• **ASSIGNMENT**
For the entries that follow, set down each one exactly and drop any pictures.
*** Begin section ***
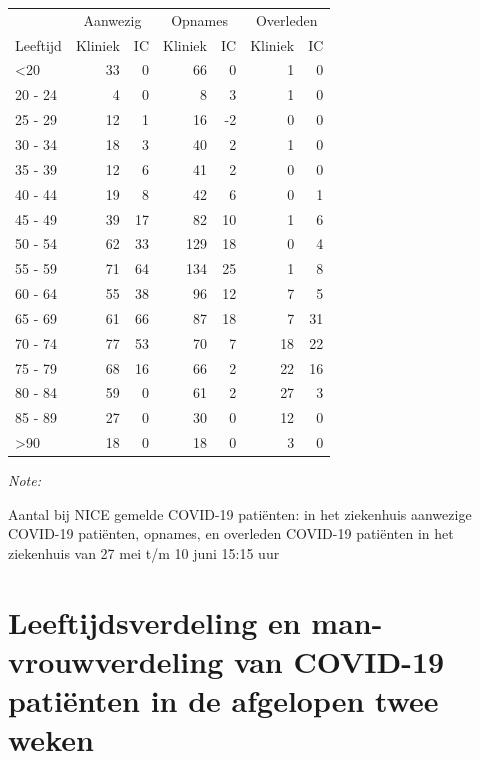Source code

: \documentclass[
  english,
  man,floatsintext]{apa6}
\begin{document}
\begin{table}
\centering\begingroup\fontsize{10}{12}\selectfont

\begin{threeparttable}
\begin{tabular}{lrrrrrr}
\toprule
\multicolumn{1}{c}{ } & \multicolumn{2}{c}{Aanwezig} & \multicolumn{2}{c}{Opnames} & \multicolumn{2}{c}{Overleden} \\
\cmidrule(l{3pt}r{3pt}){2-3} \cmidrule(l{3pt}r{3pt}){4-5} \cmidrule(l{3pt}r{3pt}){6-7}
Leeftijd & Kliniek & IC & Kliniek & IC & Kliniek & IC\\
\midrule
<20 & 33 & 0 & 66 & 0 & 1 & 0\\
20 - 24 & 4 & 0 & 8 & 3 & 1 & 0\\
25 - 29 & 12 & 1 & 16 & -2 & 0 & 0\\
30 - 34 & 18 & 3 & 40 & 2 & 1 & 0\\
35 - 39 & 12 & 6 & 41 & 2 & 0 & 0\\
40 - 44 & 19 & 8 & 42 & 6 & 0 & 1\\
45 - 49 & 39 & 17 & 82 & 10 & 1 & 6\\
50 - 54 & 62 & 33 & 129 & 18 & 0 & 4\\
55 - 59 & 71 & 64 & 134 & 25 & 1 & 8\\
60 - 64 & 55 & 38 & 96 & 12 & 7 & 5\\
65 - 69 & 61 & 66 & 87 & 18 & 7 & 31\\
70 - 74 & 77 & 53 & 70 & 7 & 18 & 22\\
75 - 79 & 68 & 16 & 66 & 2 & 22 & 16\\
80 - 84 & 59 & 0 & 61 & 2 & 27 & 3\\
85 - 89 & 27 & 0 & 30 & 0 & 12 & 0\\
>90 & 18 & 0 & 18 & 0 & 3 & 0\\
\bottomrule
\end{tabular}
\begin{tablenotes}
\item \textit{Note: } 
\item Aantal bij NICE gemelde COVID-19 patiënten: in het ziekenhuis aanwezige COVID-19 patiënten, opnames, en overleden COVID-19 patiënten in het ziekenhuis van 27 mei t/m 10 juni 15:15 uur
\end{tablenotes}
\end{threeparttable}
\endgroup{}
\end{table}

\newpage

\hypertarget{leeftijdsverdeling-en-man-vrouwverdeling-van-covid-19-patiuxebnten-in-de-afgelopen-twee-weken}{%
\section{Leeftijdsverdeling en man-vrouwverdeling van COVID-19 patiënten in de afgelopen twee weken}\label{leeftijdsverdeling-en-man-vrouwverdeling-van-covid-19-patiuxebnten-in-de-afgelopen-twee-weken}}
\end{document}
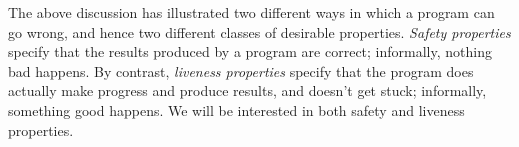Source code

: The above discussion has illustrated two different ways in which a program can
go wrong, and hence two different classes of desirable properties.
\emph{Safety properties} specify that the results produced by a program are
correct; informally, nothing bad happens.  By contrast, \emph{liveness
  properties} specify that the program does actually make progress and produce
results, and doesn't get stuck; informally, something good happens.  We will
be interested in both safety and liveness properties. 









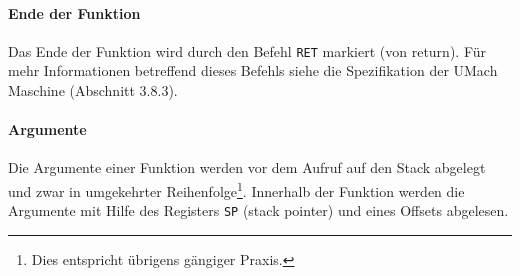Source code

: \paragraph{Ende der Funktion}
Das Ende der Funktion wird durch den Befehl \texttt{RET} markiert (von
\glqq return\grqq). Für mehr Informationen betreffend dieses Befehls siehe die
Spezifikation der UMach Maschine (Abschnitt 3.8.3).


\paragraph{Argumente}

Die Argumente einer Funktion werden vor dem Aufruf auf den Stack abgelegt und
zwar in umgekehrter Reihenfolge\footnote{Dies entspricht übrigens gängiger
Praxis.}. Innerhalb der Funktion werden die Argumente mit Hilfe des Registers
\texttt{SP} (stack pointer) und eines Offsets abgelesen.

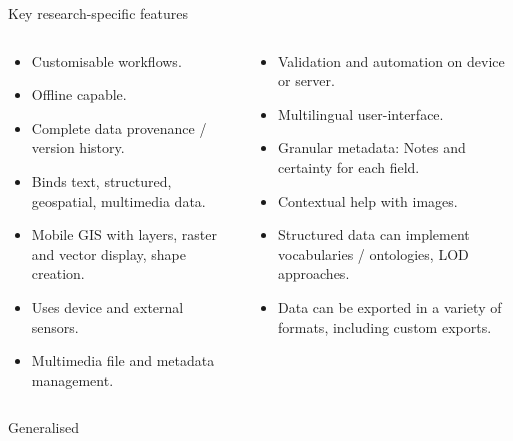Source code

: \documentclass[
	aspectratio=169, %
	12pt, %
	t, %
]{beamer}
\begin{document}
\begin{refsegment}

\begin{frame}{Key research-specific features}
	\begin{columns}[T]
		\begin{column}{0.45\textwidth}
        \begin{itemize}
            \item Customisable workflows.
            \item Offline capable.
            \item Complete data provenance / version history.
            \item Binds text, structured, geospatial, multimedia data.
            \item Mobile GIS with layers, raster and vector display, shape creation.
            \item Uses device and external sensors. 
            \item Multimedia file and metadata management.
        \end{itemize}
    \end{column}
	\begin{column}{0.45\textwidth}
        \begin{itemize}
            \item Validation and automation on device or server.
            \item Multilingual user-interface.
            \item Granular metadata: Notes and certainty for each field.
            \item Contextual help with images.
            \item Structured data can implement vocabularies / ontologies, LOD approaches.
            \item Data can be exported in a variety of formats, including custom exports.
        \end{itemize}
    \end{column}
\end{columns}
\end{frame}

\begin{frame}{Generalised}
 \begin{figure}[H]
    \centering
        \vspace{-0.5cm}


\end{figure}
\end{frame}
\end{refsegment}
\end{document}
*** End section ***
• **ANSWER TO THIS EXERCISE**
Source code

: \documentclass[
  english,
  man,floatsintext]{apa6}
\begin{document}
\begin{table}
\centering\begingroup\fontsize{10}{12}\selectfont

\begin{threeparttable}
\begin{tabular}{lrrrrrr}
\toprule
\multicolumn{1}{c}{ } & \multicolumn{2}{c}{Aanwezig} & \multicolumn{2}{c}{Opnames} & \multicolumn{2}{c}{Overleden} \\
\cmidrule(l{3pt}r{3pt}){2-3} \cmidrule(l{3pt}r{3pt}){4-5} \cmidrule(l{3pt}r{3pt}){6-7}
Leeftijd & Kliniek & IC & Kliniek & IC & Kliniek & IC\\
\midrule
<20 & 33 & 0 & 66 & 0 & 1 & 0\\
20 - 24 & 4 & 0 & 8 & 3 & 1 & 0\\
25 - 29 & 12 & 1 & 16 & -2 & 0 & 0\\
30 - 34 & 18 & 3 & 40 & 2 & 1 & 0\\
35 - 39 & 12 & 6 & 41 & 2 & 0 & 0\\
40 - 44 & 19 & 8 & 42 & 6 & 0 & 1\\
45 - 49 & 39 & 17 & 82 & 10 & 1 & 6\\
50 - 54 & 62 & 33 & 129 & 18 & 0 & 4\\
55 - 59 & 71 & 64 & 134 & 25 & 1 & 8\\
60 - 64 & 55 & 38 & 96 & 12 & 7 & 5\\
65 - 69 & 61 & 66 & 87 & 18 & 7 & 31\\
70 - 74 & 77 & 53 & 70 & 7 & 18 & 22\\
75 - 79 & 68 & 16 & 66 & 2 & 22 & 16\\
80 - 84 & 59 & 0 & 61 & 2 & 27 & 3\\
85 - 89 & 27 & 0 & 30 & 0 & 12 & 0\\
>90 & 18 & 0 & 18 & 0 & 3 & 0\\
\bottomrule
\end{tabular}
\begin{tablenotes}
\item \textit{Note: } 
\item Aantal bij NICE gemelde COVID-19 patiënten: in het ziekenhuis aanwezige COVID-19 patiënten, opnames, en overleden COVID-19 patiënten in het ziekenhuis van 27 mei t/m 10 juni 15:15 uur
\end{tablenotes}
\end{threeparttable}
\endgroup{}
\end{table}

\newpage

\hypertarget{leeftijdsverdeling-en-man-vrouwverdeling-van-covid-19-patiuxebnten-in-de-afgelopen-twee-weken}{%
\section{Leeftijdsverdeling en man-vrouwverdeling van COVID-19 patiënten in de afgelopen twee weken}\label{leeftijdsverdeling-en-man-vrouwverdeling-van-covid-19-patiuxebnten-in-de-afgelopen-twee-weken}}
\end{document}
Source code

: The above discussion has illustrated two different ways in which a program can
go wrong, and hence two different classes of desirable properties.
\emph{Safety properties} specify that the results produced by a program are
correct; informally, nothing bad happens.  By contrast, \emph{liveness
  properties} specify that the program does actually make progress and produce
results, and doesn't get stuck; informally, something good happens.  We will
be interested in both safety and liveness properties. 









Source code

: \paragraph{Ende der Funktion}
Das Ende der Funktion wird durch den Befehl \texttt{RET} markiert (von
\glqq return\grqq). Für mehr Informationen betreffend dieses Befehls siehe die
Spezifikation der UMach Maschine (Abschnitt 3.8.3).


\paragraph{Argumente}

Die Argumente einer Funktion werden vor dem Aufruf auf den Stack abgelegt und
zwar in umgekehrter Reihenfolge\footnote{Dies entspricht übrigens gängiger
Praxis.}. Innerhalb der Funktion werden die Argumente mit Hilfe des Registers
\texttt{SP} (stack pointer) und eines Offsets abgelesen.

Source code

: \documentclass[
	aspectratio=169, %
	12pt, %
	t, %
]{beamer}
\begin{document}
\begin{refsegment}

\begin{frame}{Key research-specific features}
	\begin{columns}[T]
		\begin{column}{0.45\textwidth}
        \begin{itemize}
            \item Customisable workflows.
            \item Offline capable.
            \item Complete data provenance / version history.
            \item Binds text, structured, geospatial, multimedia data.
            \item Mobile GIS with layers, raster and vector display, shape creation.
            \item Uses device and external sensors. 
            \item Multimedia file and metadata management.
        \end{itemize}
    \end{column}
	\begin{column}{0.45\textwidth}
        \begin{itemize}
            \item Validation and automation on device or server.
            \item Multilingual user-interface.
            \item Granular metadata: Notes and certainty for each field.
            \item Contextual help with images.
            \item Structured data can implement vocabularies / ontologies, LOD approaches.
            \item Data can be exported in a variety of formats, including custom exports.
        \end{itemize}
    \end{column}
\end{columns}
\end{frame}

\begin{frame}{Generalised}
 \begin{figure}[H]
    \centering
        \vspace{-0.5cm}


\end{figure}
\end{frame}
\end{refsegment}
\end{document}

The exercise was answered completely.